Novartis released results of new heart failure drug LCZ696 from PARADIGM-HF trial on the weekend. LCZ696 was tested against enalapril, the standard therapy, in patients with heart failure. This new drug reduced cardiovascular death by 20% and heart failure hospitalization by 21%.
These data suggest that LCZ696 could replace angiotensin-converting enzyme (ACE) inhibitors that have been central to treating heart failure for more than 20 years. David Epstein, the head of Novartis Pharmaceuticals, described LCZ696 as the most exciting new drug ever. Analysts such as Seamus Fernandez, Damien Conover and Timothy Anderson hiked their forecast to $6-8 billion a year in peak sales.
LCZ696 is a combination of valsartan and sacubitril (AHU377) in a 1:1 mixture. Valsartan is an angiotensin II receptor antagonist while sacubitril is a prodrug of LBQ657 which inhibits neprilysin (NEP).
This isn’t the first time that a drug inhibits renin-angiotensin system and NEP at the same time. Bristol-Myers Squibb had a drug called omapatrilat which inhibits both NEP and ACE. Unfortunately, its development was discontinued due to the increased risk of angioedema, a deadly side effect that can cause patients to suffocate.
What interests me most is that Novartis succeeded in which Bristol-Myers Squibb had failed.
Angioedema is thought to be mediated by bradykinin which is degraded by ACE, APP, NEP and DPP-4. Omapatrilat not only inhibits ACE, but also inhibits NEP and APP. Inhibition of all three enzymes may greatly increase bradykinin, resulting in angioedema.

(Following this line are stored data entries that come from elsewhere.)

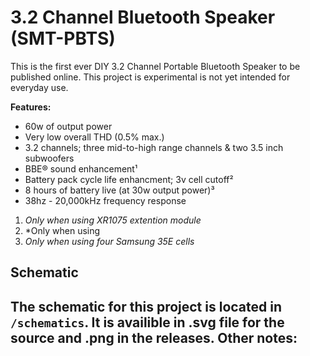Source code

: #  3.2 Channel Bluetooth Speaker (SMT-PBTS)

This is the first ever DIY 3.2 Channel Portable Bluetooth Speaker to be published online. This project is experimental is not yet intended for everyday use. 

 **Features:**
  - 60w of output power
  - Very low overall THD (0.5% max.)
  - 3.2 channels; three mid-to-high range channels & two 3.5 inch subwoofers
  - BBE® sound enhancement¹
  - Battery pack cycle life enhancment; 3v cell cutoff²
  - 8 hours of battery live (at 30w output power)³
  - 38hz - 20,000kHz frequency response
  
  1. *Only when using XR1075 extention module*
  2. *Only when using 
  3. *Only when using four Samsung 35E cells*

## Schematic ##

The schematic for this project is located in `/schematics`. It is availible in .svg file for the source and .png in the releases. 
**Other notes:** 
- 
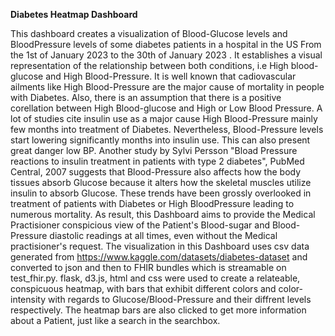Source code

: **Diabetes Heatmap Dashboard**

This dashboard creates a visualization of Blood-Glucose levels and BloodPressure levels of some diabetes patients in a hospital in the US From the 1st of January 2023 to the 30th of January 2023  . It establishes a visual representation of the relationship between both conditions, i.e High blood-glucose and High Blood-Pressure. It is well known that cadiovascular ailments like High Blood-Pressure are the major cause of mortality in people with Diabetes. Also, there is an assumption that there is a positive corellation between High Blood-glucose and High or Low Blood Pressure. A lot of studies cite insulin use as a major cause High Blood-Pressure mainly few months into treatment of Diabetes. Nevertheless, Blood-Pressure levels start lowering significantly months into insulin use. This can also present great danger low BP. Another study by Sylvi Persson "Bload Pressure reactions to insulin treatment in patients with type 2 diabetes", PubMed Central, 2007 suggests that Blood-Pressure also affects how the body tissues absorb Glucose because it alters how the skeletal muscles utilize insulin to absorb Glucose. These trends have been grossly overlooked in treatment of patients with Diabetes or High BloodPressure leading to numerous mortality. As result, this Dashboard aims to provide the Medical Practisioner conspicious view of the Patient's Blood-sugar and Blood-Pressure diastolic readings at all times, even without the Medical practisioner's request. The visualization in this Dashboard uses csv data generated from https://www.kaggle.com/datasets/diabetes-dataset and converted to json and then to FHIR bundles which is streamable on test_fhir.py. flask, d3.js, html and css were used to create a relateable, conspicuous heatmap, with bars that exhibit different colors and color-intensity with regards to Glucose/Blood-Pressure and their diffrent levels respectively. The heatmap bars are also clicked to get more information about a Patient, just like a search in the searchbox.
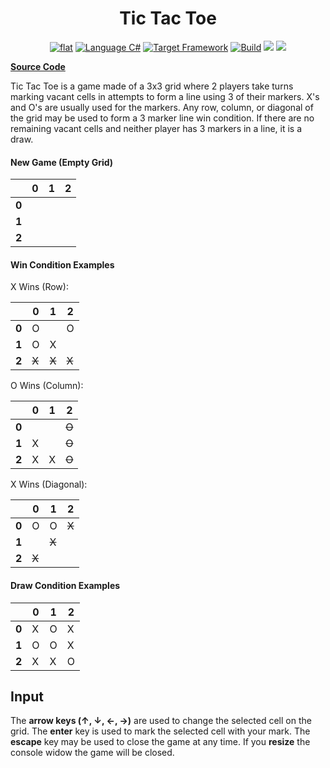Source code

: <h1 align="center">
	Tic Tac Toe
</h1>

<p align="center">
	<a href="https://github.com/ZacharyPatten/dotnet-console-games" alt="GitHub repo"><img alt="flat" src="https://img.shields.io/badge/github-repo-black?logo=github&amp;style=flat"></a>
	<a href="#" alt="GitHub repo"><img alt="Language C#" src="https://img.shields.io/badge/language-C%23-%23178600"></a>
	<a href="#"><img src="https://img.shields.io/badge/dynamic/xml?color=%23512bd4&label=target&query=%2F%2FTargetFramework%5B1%5D&url=https%3A%2F%2Fraw.githubusercontent.com%2FZacharyPatten%2Fdotnet-console-games%2Fmaster%2FProjects%2FTic%2520Tac%2520Toe%2FTic%2520Tac%2520Toe.csproj" title="Target Framework" alt="Target Framework"></a>
	<a href="#"><img src="https://github.com/ZacharyPatten/dotnet-console-games/workflows/Tic%20Tac%20Toe%20Build/badge.svg" title="Goto Build" alt="Build"></a>
	<a href="https://discord.gg/4XbQbwF" alt="chat on Discord"><img src="https://img.shields.io/discord/557244925712924684?logo=discord" /></a>
	<a href="https://github.com/ZacharyPatten/dotnet-console-games/blob/master/LICENSE" alt="license"><img src="https://img.shields.io/badge/license-MIT-green.svg" /></a>
</p>

**[Source Code](Program.cs)**

Tic Tac Toe is a game made of a 3x3 grid where 2 players take turns marking vacant cells in attempts to form a line using 3 of their markers. X's and O's are usually used for the markers. Any row, column, or diagonal of the grid may be used to form a 3 marker line win condition. If there are no remaining vacant cells and neither player has 3 markers in a line, it is a draw.

#### New Game (Empty Grid)

||0|1|2|
|-|-|-|-|
|**0**||||
|**1**||||
|**2**||||

#### Win Condition Examples

X Wins (Row):

||0|1|2|
|-|-|-|-|
|**0**|O||O|
|**1**|O|X||
|**2**|~~X~~|~~X~~|~~X~~|

O Wins (Column):

||0|1|2|
|-|-|-|-|
|**0**|||~~O~~|
|**1**|X||~~O~~|
|**2**|X|X|~~O~~|

X Wins (Diagonal):

||0|1|2|
|-|-|-|-|
|**0**|O|O|~~X~~|
|**1**||~~X~~||
|**2**|~~X~~|||

#### Draw Condition Examples

||0|1|2|
|-|-|-|-|
|**0**|X|O|X|
|**1**|O|O|X|
|**2**|X|X|O|

## Input

The **arrow keys (↑, ↓, ←, →)** are used to change the selected cell on the grid. The **enter** key is used to mark the selected cell with your mark. The **escape** key may be used to close the game at any time. If you **resize** the console widow the game will be closed.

Angioedema caused by angiotensin II receptor antagonists is much less than that for ACE inhibitors. Novartis’s new combination inhibits only NEP and APP, thereby producing beneficial cardiovascular effects without the side effect of angioedema.
There is no rose without thorn. As William Foster mentions, the natriuretic peptides are not the only substrates of NEP. NEP also degrades the amyloid beta peptide which is strongly linked to Alzheimer’s disease (AD). Inhibition of NEP might lead to an increased level of beta-amyloid and thus an increased risk of AD. Further monitoring for neurological dysfunction is warranted.
 N Engl J Med. 2014, doi: 10.1056/NEJMoa1409077.
 Br J Pharmacol. 2008, 153(5), 947-955.